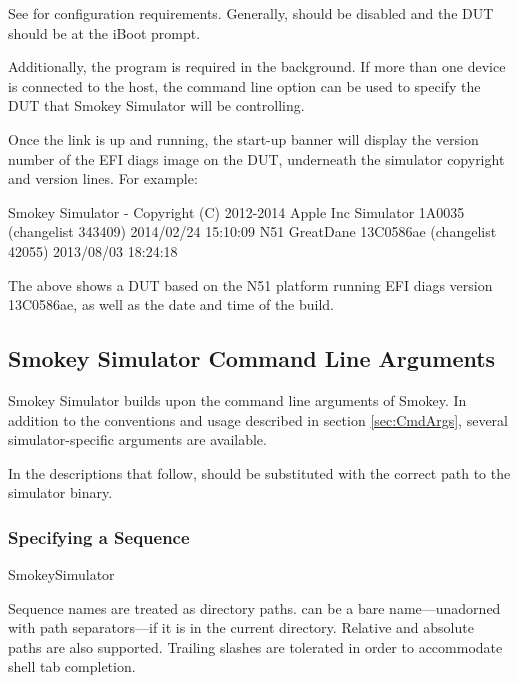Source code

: See  for configuration requirements.  Generally,
 should be disabled and the DUT should be at the iBoot prompt.

Additionally, the  program is required in the background.  If
more than one device is connected to the host, the command line option
 can be used to specify the DUT that Smokey Simulator will
be controlling.

Once the link is up and running, the start-up banner will display the version
number of the EFI diags image on the DUT, underneath the simulator copyright
and version lines.  For example:

\begin{TerminalOutput}
Smokey Simulator - Copyright (C) 2012-2014 Apple Inc
Simulator 1A0035 (changelist 343409) 2014/02/24 15:10:09
N51 GreatDane 13C0586ae (changelist 42055) 2013/08/03 18:24:18
\end{TerminalOutput}

The above shows a DUT based on the N51 platform running EFI diags version
13C0586ae, as well as the date and time of the build.

\subsection{Smokey Simulator Command Line Arguments}
\label{sec:SimCmdArgs}

Smokey Simulator builds upon the command line arguments of Smokey.  In addition
to the conventions and usage described in section \ref{sec:CmdArgs}, several
simulator-specific arguments are available.

In the descriptions that follow,  should be
substituted with the correct path to the simulator binary.

\subsubsection{Specifying a Sequence}

\begin{CommandLine}
SmokeySimulator ~~
\end{CommandLine}

Sequence names are treated as directory paths.   can be a bare
name---unadorned with path separators---if it is in the current directory.
Relative and absolute paths are also supported.  Trailing slashes are tolerated
in order to accommodate shell tab completion.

== What to work on ==
Quote the listing above, but only from the line that shows "Once the link" through the line that shows "Simulator Command Line".

== Response below ==
Once the link is up and running, the start-up banner will display the version
number of the EFI diags image on the DUT, underneath the simulator copyright
and version lines.  For example:

\begin{TerminalOutput}
Smokey Simulator - Copyright (C) 2012-2014 Apple Inc
Simulator 1A0035 (changelist 343409) 2014/02/24 15:10:09
N51 GreatDane 13C0586ae (changelist 42055) 2013/08/03 18:24:18
\end{TerminalOutput}

The above shows a DUT based on the N51 platform running EFI diags version
13C0586ae, as well as the date and time of the build.

\subsection{Smokey Simulator Command Line Arguments}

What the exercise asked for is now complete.